Maïmounata Dao hat natürliche Autorität, man kann bei der Frau mit dem gelben Kleid, den roten Plastiksandalen und dem schwarzen Schleier sogar von Würde sprechen. Dao spricht nicht Französisch, sondern Moré, die Sprache der Mossi, der größten Bevölkerungsgruppe in Burkina Faso. "Für die Frauen ist das Leben mit dieser Sparkasse leichter geworden", sagt die Präsidentin, "sie können das Geld, dass sie verdienen, hier einlegen, brauchen es nicht mehr zuhause verstecken, wo es nie sicher vor dem Zugriff der Männer ist." Wie schafft sie die Arbeit als Sparkassenpräsidentin neben ihrer Familie, neben der Landarbeit, fragt Michael Linhart, Chef der Austrian Development Agency (ada), der im Zuge seiner Konsultationsreise nach Burkina Faso (siehe Interview auf Seite 12) dieses von der oeza geförderte Projekt in Dafinso besucht hat.

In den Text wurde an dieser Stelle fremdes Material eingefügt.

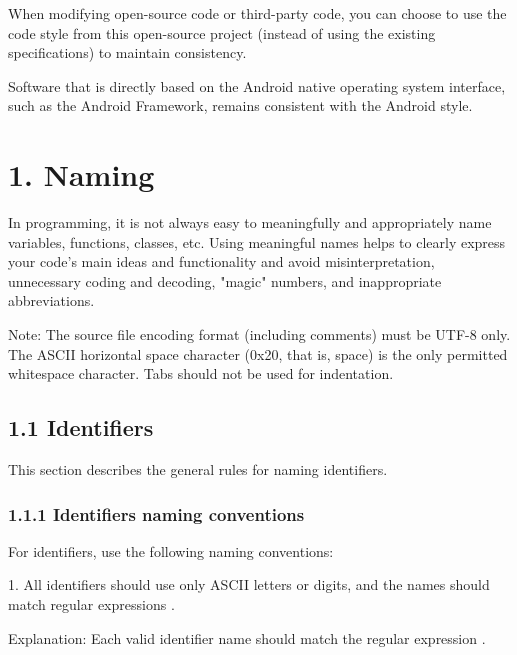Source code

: {{{{When modifying open-source code or third-party code, you can choose to use the code style from this open-source project (instead of using the existing specifications) to maintain consistency.

Software that is directly based on the Android native operating system interface, such as the Android Framework, remains consistent with the Android style.

\section*{\textbf{1. Naming}}

\label{sec:1.}

In programming, it is not always easy to meaningfully and appropriately name variables, functions, classes, etc. Using meaningful names helps to clearly express your code's main ideas and functionality and avoid misinterpretation, unnecessary coding and decoding, "magic" numbers, and inappropriate abbreviations.



Note: The source file encoding format (including comments) must be UTF-8 only. The ASCII horizontal space character (0x20, that is, space) is the only permitted whitespace character. Tabs should not be used for indentation.



\subsection*{\textbf{1.1 Identifiers}}

\label{sec:1.1}

This section describes the general rules for naming identifiers.

\subsubsection*{\textbf{1.1.1 Identifiers naming conventions}}
\leavevmode\newline

\label{sec:1.1.1}



For identifiers, use the following naming conventions:

1.	All identifiers should use only ASCII letters or digits, and the names should match regular expressions \textbf{}.

Explanation: Each valid identifier name should match the regular expression \textbf{}.

}}}}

Die zweite Frau ihres Ehemanns übernimmt in der Zeit, in der sie mit der Sparkasse beschäftigt ist, ihre Pflichten im Haushalt, erklärt Frau Dao - "das habe ich mit ihr so abgesprochen, und das funktioniert gut". Die Überraschung über diese Antwort ist nicht nur Botschafter Linhart anzusehen. Muslime, Christen, Anhänger von Naturreligionen leben in Burkina Faso - ohne Probleme, wie bei jeder Gelegenheit betont wird - neben-und miteinander; der rasche Wechsel von einer Kultur mit ihren Traditionen in die andere macht, schaut's aus, nur den Besuchern Schwierigkeiten.

"Kapazität an Duldung"

"Die Kapazität an Duldung ist in Burkina Faso gigantisch", sagt Stefan Armbruster, Konsulent für Entwicklungshilfeprojekte in Ouagadougou. Hier so wie in ganz Afrika, so Armbruster, regiere das "Prinzip Hoffnung". Das zeigt sich auch an der Reaktion von bettelnden Kindern in der Hauptstadt, wenn ihnen nichts gegeben wird: "Aprés - später", rufen sie denen nach, die nichts in ihre um den Hals gehängten Blechdosen werfen. Für Armbruster kommt die Veränderung zum Besseren in Burkina Faso "vom flachen Land". Und die Entwicklungszusammenarbeit müsse darauf reagieren, die ländliche Bevölkerung "zum Zielpublikum und Dreh-und Angelpunkt" ihrer Hilfe machen.

"Den Frauen Augen öffnen"

"Österreich möchte das schwere Leben von uns Frauen hier leichter machen", antwortet Elisabeth Gnana, geborene Béré, Präsidentin einer Getreidebank auf die Frage, warum sie glaube, dass die oeza sich hier in Ouargay, im Südosten von Burkina Faso engagiert. In der Getreidebank lagern Mais und Hirse - gekauft hat den Vorrat die ausschließlich von Frauen geführte Genossenschaft, als der Preis dafür nach der letzten Ernte niedrig war - an ihre Mitglieder und andere Dorfbewohner verkaufen werden sie das Getreide zum niedrigen Preis im August und September, wenn die Vorräte aufgebraucht sind, und die Preise kräftig steigen. "Österreich möchte uns Frauen die Augen öffnen", fügt Präsidentin Elisabeth Gnana, geborene Béré, noch hinzu - und in Ouargay, so wie in Dafinso, so wie in Fara, so wie bei den Peul ist es gelungen: Überall dort heißt es nicht mehr unbedingt: Wie die Eltern so die Kinder.